WHAT YOU HAVE TO DO:
Locate each line below that includes "cout" and reproduce it.

Dataset items:
>>

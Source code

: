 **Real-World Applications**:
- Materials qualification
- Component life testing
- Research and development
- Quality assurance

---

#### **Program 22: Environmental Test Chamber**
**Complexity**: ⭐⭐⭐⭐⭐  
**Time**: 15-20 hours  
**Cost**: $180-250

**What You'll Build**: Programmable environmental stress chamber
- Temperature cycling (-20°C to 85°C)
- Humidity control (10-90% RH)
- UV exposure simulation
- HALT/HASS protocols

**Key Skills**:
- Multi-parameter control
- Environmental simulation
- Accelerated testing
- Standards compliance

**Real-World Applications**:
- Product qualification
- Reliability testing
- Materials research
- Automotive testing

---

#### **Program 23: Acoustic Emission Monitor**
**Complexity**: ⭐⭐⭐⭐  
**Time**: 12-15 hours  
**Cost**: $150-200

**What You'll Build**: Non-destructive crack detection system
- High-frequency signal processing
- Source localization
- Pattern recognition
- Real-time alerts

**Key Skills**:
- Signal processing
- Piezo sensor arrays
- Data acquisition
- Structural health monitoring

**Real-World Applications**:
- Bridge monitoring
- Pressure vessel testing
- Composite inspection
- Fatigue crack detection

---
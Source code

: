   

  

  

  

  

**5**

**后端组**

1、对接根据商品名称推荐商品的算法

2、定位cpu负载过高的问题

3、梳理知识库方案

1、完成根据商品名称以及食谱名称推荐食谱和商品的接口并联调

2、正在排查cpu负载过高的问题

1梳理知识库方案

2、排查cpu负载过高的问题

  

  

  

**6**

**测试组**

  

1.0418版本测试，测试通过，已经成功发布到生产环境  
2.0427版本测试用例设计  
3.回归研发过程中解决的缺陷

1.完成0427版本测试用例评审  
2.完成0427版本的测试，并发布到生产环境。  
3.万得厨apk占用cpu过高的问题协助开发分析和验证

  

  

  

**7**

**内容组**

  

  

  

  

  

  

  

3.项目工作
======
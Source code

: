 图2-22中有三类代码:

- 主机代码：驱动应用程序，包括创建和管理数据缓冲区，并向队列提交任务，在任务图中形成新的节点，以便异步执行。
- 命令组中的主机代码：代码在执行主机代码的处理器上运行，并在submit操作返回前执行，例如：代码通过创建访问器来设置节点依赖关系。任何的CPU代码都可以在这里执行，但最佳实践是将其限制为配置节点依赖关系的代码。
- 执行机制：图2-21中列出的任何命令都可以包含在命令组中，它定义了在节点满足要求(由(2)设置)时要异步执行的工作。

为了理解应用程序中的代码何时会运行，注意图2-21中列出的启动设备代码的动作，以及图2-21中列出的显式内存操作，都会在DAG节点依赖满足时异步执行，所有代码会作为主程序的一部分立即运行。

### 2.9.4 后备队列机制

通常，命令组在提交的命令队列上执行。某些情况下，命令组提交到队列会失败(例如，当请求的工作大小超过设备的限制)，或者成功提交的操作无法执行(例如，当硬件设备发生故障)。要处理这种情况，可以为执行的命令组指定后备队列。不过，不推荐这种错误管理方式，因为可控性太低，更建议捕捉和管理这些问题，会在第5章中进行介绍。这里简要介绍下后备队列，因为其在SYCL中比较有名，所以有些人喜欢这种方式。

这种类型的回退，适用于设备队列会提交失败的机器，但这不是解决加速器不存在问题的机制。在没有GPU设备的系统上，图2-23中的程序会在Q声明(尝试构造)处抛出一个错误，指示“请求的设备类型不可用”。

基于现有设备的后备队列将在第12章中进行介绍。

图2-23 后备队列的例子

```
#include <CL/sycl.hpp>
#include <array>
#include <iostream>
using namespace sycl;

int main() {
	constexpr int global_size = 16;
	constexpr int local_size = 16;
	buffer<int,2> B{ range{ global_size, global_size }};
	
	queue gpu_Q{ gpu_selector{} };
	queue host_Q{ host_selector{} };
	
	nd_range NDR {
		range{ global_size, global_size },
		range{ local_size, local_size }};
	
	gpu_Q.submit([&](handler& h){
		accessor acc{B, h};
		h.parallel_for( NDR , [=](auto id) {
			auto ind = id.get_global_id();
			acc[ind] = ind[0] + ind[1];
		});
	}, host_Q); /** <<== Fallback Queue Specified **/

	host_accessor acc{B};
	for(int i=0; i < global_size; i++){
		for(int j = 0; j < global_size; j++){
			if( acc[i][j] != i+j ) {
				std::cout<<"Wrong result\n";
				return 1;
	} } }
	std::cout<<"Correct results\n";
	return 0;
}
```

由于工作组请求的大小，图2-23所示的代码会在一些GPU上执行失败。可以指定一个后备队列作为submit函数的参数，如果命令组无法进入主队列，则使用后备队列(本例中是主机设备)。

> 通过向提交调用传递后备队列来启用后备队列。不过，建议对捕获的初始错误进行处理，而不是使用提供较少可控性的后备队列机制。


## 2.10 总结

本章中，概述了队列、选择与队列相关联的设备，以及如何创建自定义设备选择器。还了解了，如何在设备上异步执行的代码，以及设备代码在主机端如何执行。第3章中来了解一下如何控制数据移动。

<<

WRITTEN SOLUTION:
				std::cout<<"Wrong result\n";
	std::cout<<"Correct results\n";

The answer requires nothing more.